## [Problem]
Go through the entries below and print, exactly, the lines starting at the one with "- **Content-Type**: application/json" and ending at the one with "The response will", keeping both ends and no others.
*** Records supplied ***
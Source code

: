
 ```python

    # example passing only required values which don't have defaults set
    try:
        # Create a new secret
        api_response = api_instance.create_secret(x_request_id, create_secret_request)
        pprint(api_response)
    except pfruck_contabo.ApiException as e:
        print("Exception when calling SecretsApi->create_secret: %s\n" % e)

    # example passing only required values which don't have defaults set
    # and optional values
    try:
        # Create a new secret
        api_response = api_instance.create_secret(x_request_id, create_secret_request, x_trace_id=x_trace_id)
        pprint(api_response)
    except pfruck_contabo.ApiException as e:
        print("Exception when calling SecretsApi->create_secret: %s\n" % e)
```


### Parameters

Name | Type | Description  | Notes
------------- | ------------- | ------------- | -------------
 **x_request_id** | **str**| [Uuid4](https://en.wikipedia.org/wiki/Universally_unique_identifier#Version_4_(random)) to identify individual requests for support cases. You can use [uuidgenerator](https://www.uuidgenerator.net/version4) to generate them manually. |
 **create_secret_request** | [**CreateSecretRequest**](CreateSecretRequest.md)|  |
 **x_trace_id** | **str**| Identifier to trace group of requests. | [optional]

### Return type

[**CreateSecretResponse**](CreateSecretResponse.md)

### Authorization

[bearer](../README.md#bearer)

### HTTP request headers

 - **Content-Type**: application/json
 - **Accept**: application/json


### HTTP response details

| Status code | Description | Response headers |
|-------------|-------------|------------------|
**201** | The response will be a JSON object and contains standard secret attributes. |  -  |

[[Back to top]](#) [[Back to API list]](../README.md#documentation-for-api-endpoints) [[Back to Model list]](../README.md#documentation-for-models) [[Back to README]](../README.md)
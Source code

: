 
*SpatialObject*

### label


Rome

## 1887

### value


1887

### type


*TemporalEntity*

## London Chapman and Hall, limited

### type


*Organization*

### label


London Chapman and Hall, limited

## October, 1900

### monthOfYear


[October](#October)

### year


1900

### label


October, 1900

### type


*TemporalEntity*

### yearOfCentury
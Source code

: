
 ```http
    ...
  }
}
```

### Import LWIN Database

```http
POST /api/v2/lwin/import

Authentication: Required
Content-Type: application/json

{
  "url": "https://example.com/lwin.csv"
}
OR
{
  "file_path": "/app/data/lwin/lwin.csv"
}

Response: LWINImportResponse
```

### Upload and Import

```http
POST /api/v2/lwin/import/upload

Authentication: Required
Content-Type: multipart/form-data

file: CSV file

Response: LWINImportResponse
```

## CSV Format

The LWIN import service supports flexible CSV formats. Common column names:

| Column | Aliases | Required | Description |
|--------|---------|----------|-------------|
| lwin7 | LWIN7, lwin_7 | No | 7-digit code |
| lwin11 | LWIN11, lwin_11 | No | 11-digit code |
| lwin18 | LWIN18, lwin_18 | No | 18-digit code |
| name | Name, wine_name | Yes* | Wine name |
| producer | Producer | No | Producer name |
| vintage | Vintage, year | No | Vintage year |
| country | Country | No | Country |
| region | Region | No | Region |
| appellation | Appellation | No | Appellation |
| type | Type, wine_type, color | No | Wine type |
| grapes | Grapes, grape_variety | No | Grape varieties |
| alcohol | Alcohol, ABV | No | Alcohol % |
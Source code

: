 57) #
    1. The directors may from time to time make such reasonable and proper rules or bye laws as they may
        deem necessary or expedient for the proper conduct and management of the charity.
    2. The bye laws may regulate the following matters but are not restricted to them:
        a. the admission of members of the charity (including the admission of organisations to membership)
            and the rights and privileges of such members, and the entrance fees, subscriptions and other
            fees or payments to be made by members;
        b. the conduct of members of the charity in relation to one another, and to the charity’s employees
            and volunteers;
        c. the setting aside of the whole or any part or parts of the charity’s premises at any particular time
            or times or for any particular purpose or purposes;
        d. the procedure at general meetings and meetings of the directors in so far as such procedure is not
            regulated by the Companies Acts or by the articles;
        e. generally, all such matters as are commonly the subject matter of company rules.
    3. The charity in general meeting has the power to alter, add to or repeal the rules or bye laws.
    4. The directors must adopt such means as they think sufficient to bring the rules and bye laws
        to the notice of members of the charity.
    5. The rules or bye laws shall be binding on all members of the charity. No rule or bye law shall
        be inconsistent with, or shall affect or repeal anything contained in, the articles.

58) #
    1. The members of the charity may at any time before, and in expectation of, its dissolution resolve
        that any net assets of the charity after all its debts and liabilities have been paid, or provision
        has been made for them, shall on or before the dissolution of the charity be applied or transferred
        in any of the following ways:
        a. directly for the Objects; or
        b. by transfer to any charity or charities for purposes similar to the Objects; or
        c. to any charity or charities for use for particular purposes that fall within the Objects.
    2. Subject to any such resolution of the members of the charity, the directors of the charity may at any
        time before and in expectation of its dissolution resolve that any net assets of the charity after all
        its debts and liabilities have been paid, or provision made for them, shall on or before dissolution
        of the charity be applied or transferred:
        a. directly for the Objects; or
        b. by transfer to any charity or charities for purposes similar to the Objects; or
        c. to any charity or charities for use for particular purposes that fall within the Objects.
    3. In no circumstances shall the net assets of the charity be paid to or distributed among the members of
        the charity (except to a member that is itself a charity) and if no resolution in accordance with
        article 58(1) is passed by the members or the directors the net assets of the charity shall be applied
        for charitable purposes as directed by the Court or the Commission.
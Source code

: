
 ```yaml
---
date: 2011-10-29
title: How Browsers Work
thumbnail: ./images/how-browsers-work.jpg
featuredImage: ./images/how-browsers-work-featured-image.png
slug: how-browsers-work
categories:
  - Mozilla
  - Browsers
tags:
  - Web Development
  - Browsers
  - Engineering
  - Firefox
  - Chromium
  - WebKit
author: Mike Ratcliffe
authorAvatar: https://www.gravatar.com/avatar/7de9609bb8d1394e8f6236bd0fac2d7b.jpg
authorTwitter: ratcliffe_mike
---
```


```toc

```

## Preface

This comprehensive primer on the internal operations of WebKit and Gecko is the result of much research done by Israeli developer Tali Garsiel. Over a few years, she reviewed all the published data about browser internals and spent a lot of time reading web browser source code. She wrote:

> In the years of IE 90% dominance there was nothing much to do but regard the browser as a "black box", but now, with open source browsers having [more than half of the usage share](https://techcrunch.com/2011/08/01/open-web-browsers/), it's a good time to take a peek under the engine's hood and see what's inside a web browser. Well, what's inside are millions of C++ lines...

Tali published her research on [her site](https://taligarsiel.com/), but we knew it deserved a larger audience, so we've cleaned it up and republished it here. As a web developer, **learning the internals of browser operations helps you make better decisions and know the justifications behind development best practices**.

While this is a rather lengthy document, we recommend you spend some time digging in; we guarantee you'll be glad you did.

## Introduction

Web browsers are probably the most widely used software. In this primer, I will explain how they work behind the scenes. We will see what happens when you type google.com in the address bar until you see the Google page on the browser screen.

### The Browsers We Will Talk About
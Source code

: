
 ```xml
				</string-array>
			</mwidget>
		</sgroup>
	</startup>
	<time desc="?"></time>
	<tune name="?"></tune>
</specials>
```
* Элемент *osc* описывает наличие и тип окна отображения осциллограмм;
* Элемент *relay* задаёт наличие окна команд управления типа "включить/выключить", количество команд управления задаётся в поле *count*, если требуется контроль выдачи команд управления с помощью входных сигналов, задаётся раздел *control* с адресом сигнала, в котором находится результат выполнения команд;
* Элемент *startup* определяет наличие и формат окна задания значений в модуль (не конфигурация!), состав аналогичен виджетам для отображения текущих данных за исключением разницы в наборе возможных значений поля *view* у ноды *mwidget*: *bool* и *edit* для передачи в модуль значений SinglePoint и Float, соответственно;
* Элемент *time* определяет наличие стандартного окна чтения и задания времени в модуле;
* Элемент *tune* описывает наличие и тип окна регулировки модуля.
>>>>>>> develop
***
## [Written response]
 - **Content-Type**: application/json
 - **Accept**: application/json


### HTTP response details

| Status code | Description | Response headers |
|-------------|-------------|------------------|
**201** | The response will be a JSON object and contains standard secret attributes. |  -  |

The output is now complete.